Extra vigilance urged as holiday security net extends to cyberspace
Vivien Pik-Kwan Chan
Heightened security for the week-long National Day holiday will be accompanied by added vigilance against computer hackers.
Amid tightened censorship of the Internet, the country's information security specialists yesterday warned ministry departments and Internet surfers to implement stronger security measures against the high risk of computer virus and hacking attacks during the break.
In addition to general security measures, Public Security Minister Jia Chunwang has ordered department officials to cancel their holidays and be on standby to ensure there is no threat to the capital.
Authorities have stepped up security across the Xinjiang region to prevent terrorist attacks by Muslim separatists. Troops and paramilitary police have been deployed to conduct regular raids of suspicious targets to prevent any unrest during the holiday.
The Strike Hard anti-crime campaign has gone into overdrive ahead of National Day today, with hundreds of people being arrested last week and dozens of criminals being executed.
The raids are part of a 70-day campaign by Beijing targeting activists from outlawed cults, 'suspicious' ethnic minorities, gangsters, prostitutes, beggars and migrant workers in major cities.
Authorities have encouraged people to travel and shop during the 'golden week' holiday - ending next Monday - introduced in 2000 to boost the economy.
Leaders hope that increasing domestic demand will help keep economic growth above seven per cent this year.
But the holiday will not be a happy one for laid-off workers and disgruntled rural residents. The widening gap between the rich and poor stands in stark contrast to the banners erected in Tiananmen Square calling for national unity. Banners are already announcing the 'success' of the 16th Communist Party Congress, which starts on November 8.
The traffic system will be tested this week as more than 60 million people are expected to take to the roads, railways and the skies. Measures have been announced to improve road safety.

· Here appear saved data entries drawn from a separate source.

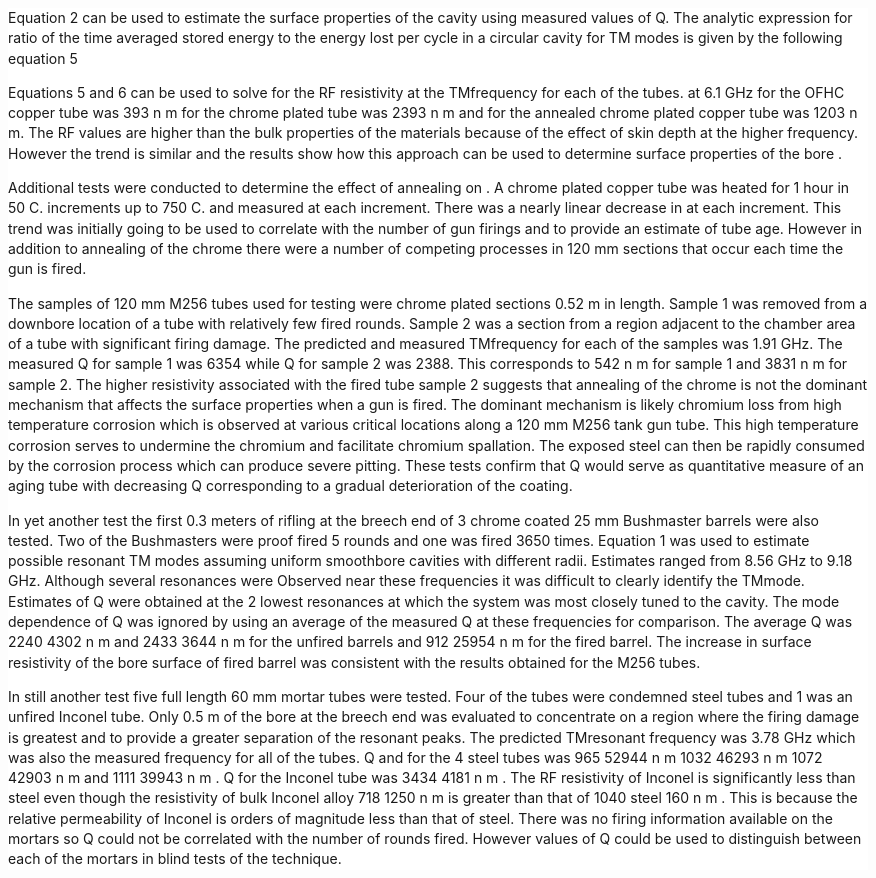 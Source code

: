 Equation 2 can be used to estimate the surface properties of the cavity using measured values of Q. The analytic expression for ratio of the time averaged stored energy to the energy lost per cycle in a circular cavity for TM modes is given by the following equation 5 

Equations 5 and 6 can be used to solve for the RF resistivity at the TMfrequency for each of the tubes. at 6.1 GHz for the OFHC copper tube was 393 n m for the chrome plated tube was 2393 n m and for the annealed chrome plated copper tube was 1203 n m. The RF values are higher than the bulk properties of the materials because of the effect of skin depth at the higher frequency. However the trend is similar and the results show how this approach can be used to determine surface properties of the bore .

Additional tests were conducted to determine the effect of annealing on . A chrome plated copper tube was heated for 1 hour in 50 C. increments up to 750 C. and measured at each increment. There was a nearly linear decrease in at each increment. This trend was initially going to be used to correlate with the number of gun firings and to provide an estimate of tube age. However in addition to annealing of the chrome there were a number of competing processes in 120 mm sections that occur each time the gun is fired.

The samples of 120 mm M256 tubes used for testing were chrome plated sections 0.52 m in length. Sample 1 was removed from a downbore location of a tube with relatively few fired rounds. Sample 2 was a section from a region adjacent to the chamber area of a tube with significant firing damage. The predicted and measured TMfrequency for each of the samples was 1.91 GHz. The measured Q for sample 1 was 6354 while Q for sample 2 was 2388. This corresponds to 542 n m for sample 1 and 3831 n m for sample 2. The higher resistivity associated with the fired tube sample 2 suggests that annealing of the chrome is not the dominant mechanism that affects the surface properties when a gun is fired. The dominant mechanism is likely chromium loss from high temperature corrosion which is observed at various critical locations along a 120 mm M256 tank gun tube. This high temperature corrosion serves to undermine the chromium and facilitate chromium spallation. The exposed steel can then be rapidly consumed by the corrosion process which can produce severe pitting. These tests confirm that Q would serve as quantitative measure of an aging tube with decreasing Q corresponding to a gradual deterioration of the coating.

In yet another test the first 0.3 meters of rifling at the breech end of 3 chrome coated 25 mm Bushmaster barrels were also tested. Two of the Bushmasters were proof fired 5 rounds and one was fired 3650 times. Equation 1 was used to estimate possible resonant TM modes assuming uniform smoothbore cavities with different radii. Estimates ranged from 8.56 GHz to 9.18 GHz. Although several resonances were Observed near these frequencies it was difficult to clearly identify the TMmode. Estimates of Q were obtained at the 2 lowest resonances at which the system was most closely tuned to the cavity. The mode dependence of Q was ignored by using an average of the measured Q at these frequencies for comparison. The average Q was 2240 4302 n m and 2433 3644 n m for the unfired barrels and 912 25954 n m for the fired barrel. The increase in surface resistivity of the bore surface of fired barrel was consistent with the results obtained for the M256 tubes.

In still another test five full length 60 mm mortar tubes were tested. Four of the tubes were condemned steel tubes and 1 was an unfired Inconel tube. Only 0.5 m of the bore at the breech end was evaluated to concentrate on a region where the firing damage is greatest and to provide a greater separation of the resonant peaks. The predicted TMresonant frequency was 3.78 GHz which was also the measured frequency for all of the tubes. Q and for the 4 steel tubes was 965 52944 n m 1032 46293 n m 1072 42903 n m and 1111 39943 n m . Q for the Inconel tube was 3434 4181 n m . The RF resistivity of Inconel is significantly less than steel even though the resistivity of bulk Inconel alloy 718 1250 n m is greater than that of 1040 steel 160 n m . This is because the relative permeability of Inconel is orders of magnitude less than that of steel. There was no firing information available on the mortars so Q could not be correlated with the number of rounds fired. However values of Q could be used to distinguish between each of the mortars in blind tests of the technique.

The National Tourism Administration estimated that 2.2 million people will travel to and from Beijing, 10 per cent more than last year.
Beijing police also stepped up inspections of main tourist spots to prevent accidents.
State media said about 3,000 additional officers would be posted at the capital's most popular sites during the holidays.
In Sichuan province, 10 travel agencies and 13 tour guides were fined or disciplined for breaching standards in tours to the Jiuzhaigou National Park.